Stack the "solid" layers together and wrap them in tape (I usually use duct tape, but the masking tape pictured here works fine).

Stack the 2 "cut out" layers of cardboard, and connect them by wrapping in tape as pictured.

Step 3: Adding Hardware

Place the two washers in the center of the "solid" stack. Make sure there is a gap between the edges of the washers, 1/4" or so.

Mark the "solid" stack at the center of the hole in each washer.

With a large nail, awl, or needle, punch straight through all layers of the cardboard stack at each mark.

Replace the washers over the holes, and insert the screws. Tighten the screws with a screwdriver until the washers are secure, taking care not to over-tighten and strip the holes.

With a knife, clean off any tape sticking to the screw points where they came through the cardboard (the metal needs to be well exposed to make a solid connection with the wires).

Step 4: Gluing the Stack

Attach the "solid" and "cut out" stacks using the hot glue gun.
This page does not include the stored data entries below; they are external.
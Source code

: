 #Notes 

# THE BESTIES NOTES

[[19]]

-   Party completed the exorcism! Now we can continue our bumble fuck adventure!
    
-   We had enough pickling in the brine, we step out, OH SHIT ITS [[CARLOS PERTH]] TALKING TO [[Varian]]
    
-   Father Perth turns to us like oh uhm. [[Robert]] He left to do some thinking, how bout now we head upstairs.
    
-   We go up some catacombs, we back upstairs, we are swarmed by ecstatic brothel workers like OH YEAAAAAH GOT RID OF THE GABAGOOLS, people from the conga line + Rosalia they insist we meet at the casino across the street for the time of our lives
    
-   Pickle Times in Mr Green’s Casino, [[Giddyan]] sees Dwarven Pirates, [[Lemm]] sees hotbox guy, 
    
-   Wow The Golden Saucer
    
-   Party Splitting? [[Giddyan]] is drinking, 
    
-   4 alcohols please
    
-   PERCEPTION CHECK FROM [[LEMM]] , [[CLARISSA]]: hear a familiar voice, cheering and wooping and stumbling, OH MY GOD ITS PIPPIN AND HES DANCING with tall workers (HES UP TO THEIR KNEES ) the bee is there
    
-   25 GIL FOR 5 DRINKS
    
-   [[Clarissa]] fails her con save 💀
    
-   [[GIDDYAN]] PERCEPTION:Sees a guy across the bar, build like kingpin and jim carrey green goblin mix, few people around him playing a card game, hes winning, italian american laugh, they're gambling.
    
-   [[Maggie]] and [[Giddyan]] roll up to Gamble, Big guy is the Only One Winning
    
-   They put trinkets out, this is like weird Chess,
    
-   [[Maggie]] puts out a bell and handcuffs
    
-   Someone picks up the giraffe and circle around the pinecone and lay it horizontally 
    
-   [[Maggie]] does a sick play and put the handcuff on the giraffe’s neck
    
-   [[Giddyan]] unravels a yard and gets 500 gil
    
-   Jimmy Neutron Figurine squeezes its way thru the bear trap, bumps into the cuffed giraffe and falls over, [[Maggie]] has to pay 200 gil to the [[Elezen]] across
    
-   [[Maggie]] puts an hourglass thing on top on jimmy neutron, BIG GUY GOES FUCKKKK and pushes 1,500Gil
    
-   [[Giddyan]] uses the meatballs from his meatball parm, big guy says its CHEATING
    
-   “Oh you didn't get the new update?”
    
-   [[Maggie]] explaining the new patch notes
Make 2 cuts into, but not through, the bottom layer of cardboard on the "cut out" side. These will allow the wires space to run out from the screws without keeping the stack from sitting flush against a surface.

Step 5: Preparing the Wires (optional)

Students can be tough on circuit parts, and stranded connecting wires get frayed and snapped pretty quickly if they aren't reinforced. My solution is to make an exposed loop at the wire ends and have the kids connect them using alligator clips.

Start with a 24" piece of braided wire. 1" from the end of the wire, cut through the insulating sheath. Slide this cut insulation down, but not fully off, to expose a 1/2" section of the stranded wire.

Fold the wire back on itself to make an exposed loop in the wire, and hot glue the insulation together to hold it in place.

Wrap the cut end in tape to further secure it.

Do this 2 times.

Step 6: Attaching the Wires

NOTE: This build was designed for students who haven't learned soldering yet, but go for it if you know how :)

Select a length of wire, at least 24" long. Remove 1/2" of the sheath from one end.

Wrap the braided wire tightly into the exposed threads on one of the screw points coming through the bottom of the cardboard stack.

Tack the wire onto the cardboard an inch or so from the screw point, and double check that the wrapped end is still tight. Avoid gluing directly onto the connection, as this can be hard to troubleshoot if you miss.

Once you're satisfied with the connection to the screw, run the length of the wire out along one of the cuts you made in step 4, and tack it in place with hot glue.

Repeat with a second wire (of a different color?) on the other screw.

Step 7: Testing

Use a multimeter or a Makey Makey to test the your connections. If there's an issue, it's most likely the connection point where the wire wraps around the screw.

If it works, you're ready to play!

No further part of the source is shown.